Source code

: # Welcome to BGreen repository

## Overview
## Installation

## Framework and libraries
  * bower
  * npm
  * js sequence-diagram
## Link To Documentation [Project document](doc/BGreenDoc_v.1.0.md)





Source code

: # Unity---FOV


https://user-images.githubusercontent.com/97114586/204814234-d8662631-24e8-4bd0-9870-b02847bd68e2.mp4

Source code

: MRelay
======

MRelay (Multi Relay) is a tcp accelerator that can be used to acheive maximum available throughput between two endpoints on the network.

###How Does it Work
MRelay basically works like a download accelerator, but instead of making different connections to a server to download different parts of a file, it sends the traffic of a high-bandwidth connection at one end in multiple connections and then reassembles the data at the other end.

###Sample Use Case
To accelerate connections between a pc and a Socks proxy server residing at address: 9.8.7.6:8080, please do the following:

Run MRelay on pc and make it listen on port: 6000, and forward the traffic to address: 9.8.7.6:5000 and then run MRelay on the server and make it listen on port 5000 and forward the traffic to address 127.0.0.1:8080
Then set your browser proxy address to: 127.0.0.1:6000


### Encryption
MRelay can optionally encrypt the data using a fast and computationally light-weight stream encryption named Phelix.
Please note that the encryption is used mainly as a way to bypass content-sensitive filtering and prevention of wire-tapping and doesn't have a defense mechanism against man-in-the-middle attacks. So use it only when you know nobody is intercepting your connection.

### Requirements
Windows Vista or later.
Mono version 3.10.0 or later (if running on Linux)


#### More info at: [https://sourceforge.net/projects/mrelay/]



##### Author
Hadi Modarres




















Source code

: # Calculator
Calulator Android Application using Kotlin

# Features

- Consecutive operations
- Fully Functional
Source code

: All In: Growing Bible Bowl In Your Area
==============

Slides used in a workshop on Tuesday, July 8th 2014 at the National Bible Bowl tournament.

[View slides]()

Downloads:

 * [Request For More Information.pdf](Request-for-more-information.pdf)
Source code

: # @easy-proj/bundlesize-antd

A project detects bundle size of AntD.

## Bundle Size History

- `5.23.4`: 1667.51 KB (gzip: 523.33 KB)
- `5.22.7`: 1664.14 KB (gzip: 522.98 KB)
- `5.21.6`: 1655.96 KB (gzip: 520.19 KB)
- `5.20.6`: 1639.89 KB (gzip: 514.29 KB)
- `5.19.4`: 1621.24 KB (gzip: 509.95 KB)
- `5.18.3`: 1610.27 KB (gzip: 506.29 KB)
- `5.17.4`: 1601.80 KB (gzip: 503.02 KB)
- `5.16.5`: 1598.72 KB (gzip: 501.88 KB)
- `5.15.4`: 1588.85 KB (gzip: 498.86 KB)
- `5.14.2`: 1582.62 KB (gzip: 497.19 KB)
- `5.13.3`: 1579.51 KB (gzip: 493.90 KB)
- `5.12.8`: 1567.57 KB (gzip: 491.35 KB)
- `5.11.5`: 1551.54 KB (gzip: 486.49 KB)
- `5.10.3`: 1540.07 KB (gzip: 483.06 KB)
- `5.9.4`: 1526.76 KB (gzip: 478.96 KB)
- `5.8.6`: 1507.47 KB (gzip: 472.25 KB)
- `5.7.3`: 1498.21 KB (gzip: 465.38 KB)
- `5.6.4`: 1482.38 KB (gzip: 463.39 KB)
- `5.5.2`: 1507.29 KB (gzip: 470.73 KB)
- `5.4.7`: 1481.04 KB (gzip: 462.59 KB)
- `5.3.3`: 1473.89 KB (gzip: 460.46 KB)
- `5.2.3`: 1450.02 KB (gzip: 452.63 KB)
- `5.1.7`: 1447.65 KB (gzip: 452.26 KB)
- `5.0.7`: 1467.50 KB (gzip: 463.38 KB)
:::::
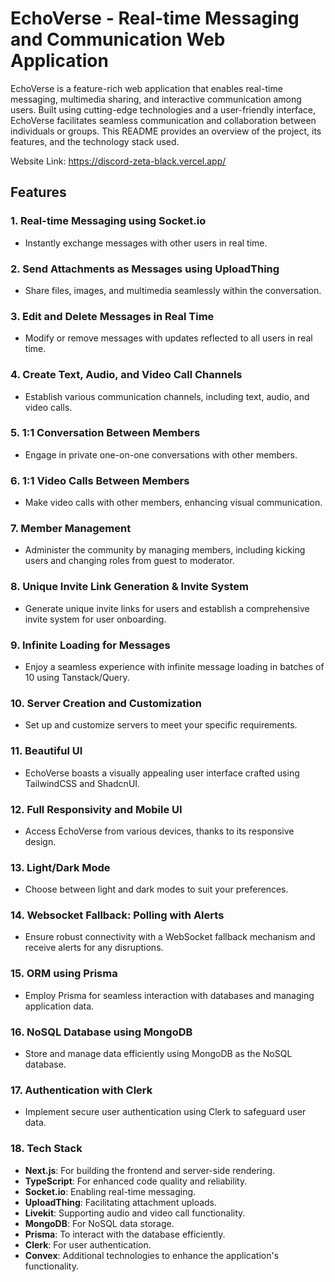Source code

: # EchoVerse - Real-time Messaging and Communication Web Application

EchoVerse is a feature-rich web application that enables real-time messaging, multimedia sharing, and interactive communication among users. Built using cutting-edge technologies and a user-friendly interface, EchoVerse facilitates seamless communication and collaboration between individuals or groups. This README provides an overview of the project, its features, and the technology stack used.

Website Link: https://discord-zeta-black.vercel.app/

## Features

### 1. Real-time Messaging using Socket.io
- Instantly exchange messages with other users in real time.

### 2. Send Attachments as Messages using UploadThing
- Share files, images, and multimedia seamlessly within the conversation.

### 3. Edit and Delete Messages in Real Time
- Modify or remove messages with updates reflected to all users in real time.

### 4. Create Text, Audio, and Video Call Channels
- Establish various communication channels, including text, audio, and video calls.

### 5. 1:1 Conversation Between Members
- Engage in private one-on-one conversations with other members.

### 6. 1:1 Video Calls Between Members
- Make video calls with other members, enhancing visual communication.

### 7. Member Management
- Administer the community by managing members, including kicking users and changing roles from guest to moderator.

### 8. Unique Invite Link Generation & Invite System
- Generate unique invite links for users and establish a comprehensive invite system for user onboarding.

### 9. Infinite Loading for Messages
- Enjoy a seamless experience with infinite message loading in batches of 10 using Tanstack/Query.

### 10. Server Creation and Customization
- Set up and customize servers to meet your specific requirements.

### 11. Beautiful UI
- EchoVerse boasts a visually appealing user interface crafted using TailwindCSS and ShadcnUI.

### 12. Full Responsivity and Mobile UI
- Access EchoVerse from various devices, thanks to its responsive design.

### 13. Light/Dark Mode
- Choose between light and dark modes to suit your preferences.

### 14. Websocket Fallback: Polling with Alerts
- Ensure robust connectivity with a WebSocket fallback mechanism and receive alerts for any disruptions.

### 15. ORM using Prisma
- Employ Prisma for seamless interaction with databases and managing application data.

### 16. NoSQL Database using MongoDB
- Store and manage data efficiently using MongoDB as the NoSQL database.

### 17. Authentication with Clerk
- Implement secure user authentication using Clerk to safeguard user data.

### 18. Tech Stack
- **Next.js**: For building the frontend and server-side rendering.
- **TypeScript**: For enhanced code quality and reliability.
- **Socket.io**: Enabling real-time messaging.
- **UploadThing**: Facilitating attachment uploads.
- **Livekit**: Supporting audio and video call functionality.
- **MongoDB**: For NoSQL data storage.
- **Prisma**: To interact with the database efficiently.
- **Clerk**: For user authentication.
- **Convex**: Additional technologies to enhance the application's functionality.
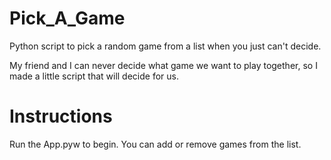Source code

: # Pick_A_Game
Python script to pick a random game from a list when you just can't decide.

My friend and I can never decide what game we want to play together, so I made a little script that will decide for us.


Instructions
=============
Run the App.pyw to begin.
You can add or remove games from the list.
:::::
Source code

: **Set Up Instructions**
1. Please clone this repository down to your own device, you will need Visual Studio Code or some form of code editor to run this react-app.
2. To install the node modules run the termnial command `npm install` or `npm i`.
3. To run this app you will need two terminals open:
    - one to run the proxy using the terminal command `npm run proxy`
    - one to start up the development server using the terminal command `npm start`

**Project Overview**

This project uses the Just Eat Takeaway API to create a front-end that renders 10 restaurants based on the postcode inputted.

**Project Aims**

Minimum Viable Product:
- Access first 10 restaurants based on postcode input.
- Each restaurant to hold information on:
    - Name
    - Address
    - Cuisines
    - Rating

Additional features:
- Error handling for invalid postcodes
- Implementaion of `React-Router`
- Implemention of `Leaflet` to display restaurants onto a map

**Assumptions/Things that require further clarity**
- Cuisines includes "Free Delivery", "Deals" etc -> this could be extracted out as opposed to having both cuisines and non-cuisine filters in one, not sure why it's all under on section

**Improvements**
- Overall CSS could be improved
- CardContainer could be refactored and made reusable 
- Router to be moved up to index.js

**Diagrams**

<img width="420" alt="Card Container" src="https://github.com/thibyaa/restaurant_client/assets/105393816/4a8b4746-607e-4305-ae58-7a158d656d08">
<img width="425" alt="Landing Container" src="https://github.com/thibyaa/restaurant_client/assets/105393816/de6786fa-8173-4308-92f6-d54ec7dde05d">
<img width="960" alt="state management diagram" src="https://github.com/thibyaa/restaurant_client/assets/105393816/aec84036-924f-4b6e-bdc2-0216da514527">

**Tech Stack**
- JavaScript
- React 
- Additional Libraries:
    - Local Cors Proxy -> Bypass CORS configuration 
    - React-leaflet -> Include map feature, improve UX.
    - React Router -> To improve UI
:::::
PROBLEM DESCRIPTION: Copy word for word the stretch of entries above from the line that has "- Implemention of" through the line that has "- CardContainer could", both ends included, and nothing outside it.

FINISHED EXERCISE:
- Implemention of `Leaflet` to display restaurants onto a map

**Assumptions/Things that require further clarity**
- Cuisines includes "Free Delivery", "Deals" etc -> this could be extracted out as opposed to having both cuisines and non-cuisine filters in one, not sure why it's all under on section

**Improvements**
- Overall CSS could be improved
- CardContainer could be refactored and made reusable 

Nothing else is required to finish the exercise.